Le stazioni, dice lui.
Gli adii, scrive lui.
Gli incontri e gli appuntamenti, penso io.
Quelli di F.
“Hai gli occhi delle madonne bizantine” diceva.
“L’allegria delle ragazze della provincia, che si lasciano scopare tra i campi”, rideva.
Era venuto via dal suo paese, per proteggersi, in città.
Per poter camminare e marciare. Tenere per mano, le compagne. Danzare con le streghe.
I compagni del servizio d’ordine, la sera, lo accompagnavano.
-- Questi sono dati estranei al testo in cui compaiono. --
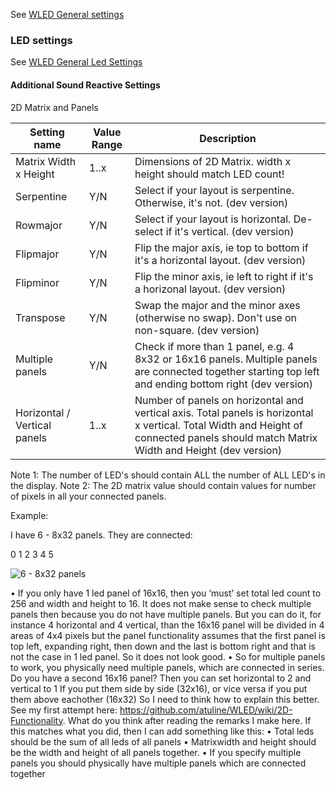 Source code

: See [WLED General settings](https://github.com/aircoookie/WLED/wiki/Settings)



### LED settings
See [WLED General Led Settings](https://github.com/aircoookie/WLED/wiki/Settings#led-settings)

#### Additional Sound Reactive Settings
2D Matrix and Panels

Setting name | Value Range | Description
|---|---|---|
Matrix Width x Height | 1..x | Dimensions of 2D Matrix. width x height should match LED count!
Serpentine | Y/N | Select if your layout is serpentine. Otherwise, it's not. (dev version)
Rowmajor| Y/N | Select if your layout is horizontal. De-select if it's vertical. (dev version)
Flipmajor| Y/N | Flip the major axis, ie top to bottom if it's a horizontal layout. (dev version)
Flipminor| Y/N | Flip the minor axis, ie left to right if it's a horizonal layout. (dev version)
Transpose| Y/N | Swap the major and the minor axes (otherwise no swap). Don't use on non-square. (dev version)
Multiple panels | Y/N | Check if more than 1 panel, e.g. 4 8x32 or 16x16 panels. Multiple panels are connected together starting top left and ending bottom right (dev version)
Horizontal / Vertical panels | 1..x | Number of panels on horizontal and vertical axis. Total panels is horizontal x vertical. Total Width and Height of connected panels should match Matrix Width and Height (dev version)

Note 1: The number of LED's should contain ALL the number of ALL LED's in the display.
Note 2: The 2D matrix value should contain values for number of pixels in all your connected panels.

Example: 

I have 6 - 8x32 panels. They are connected:

0 1 2
3 4 5


![6 - 8x32 panels](https://github.com/atuline/WLED/blob/assets/media/panels.jpg?raw=true)


•	If you only have 1 led panel of 16x16, then you ‘must’ set total led count to 256 and width and height to 16. It does not make sense to check multiple panels then because you do not have multiple panels. But you can do it, for instance 4 horizontal and 4 vertical, than the 16x16 panel will be divided in 4 areas of 4x4 pixels but the panel functionality assumes that the first panel is top left, expanding right, then down and the last is bottom right and that is not the case in 1 led panel. So it does not look good.
•	So for multiple panels to work, you physically need multiple panels, which are connected in series. Do you have a second 16x16 panel? Then you can set horizontal to 2 and vertical to 1 If you put them side by side (32x16), or vice versa if you put them above eachother (16x32)
So I need to think how to explain this better. See my first attempt here: https://github.com/atuline/WLED/wiki/2D-Functionality.
What do you think after reading the remarks I make here. If this matches what you did, then I can add something like this:
•	Total leds should be the sum of all leds of all panels
•	Matrixwidth and height should be the width and height of all panels together.
•	If you specify multiple panels you should physically have multiple panels which are connected together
Poi gridammo “tutti a casa”.
Lui andò in stazione, a fare marchette.
Lo incontrai, per caso, quella mattina.
Fece finta di non conoscermi.
Mi venne da piangere, più del dolore e della rabbia. Mi metteva tra quelli che non capivano, giudicavano.
[Aveva ragione lui. Non capivo]
Lo ritrovai, sempre in stazione, anni dopo. Avevo mia figlia, per mano.
La presi in braccio “lui mi diceva che ho gli occhi delle madonne bizantine”.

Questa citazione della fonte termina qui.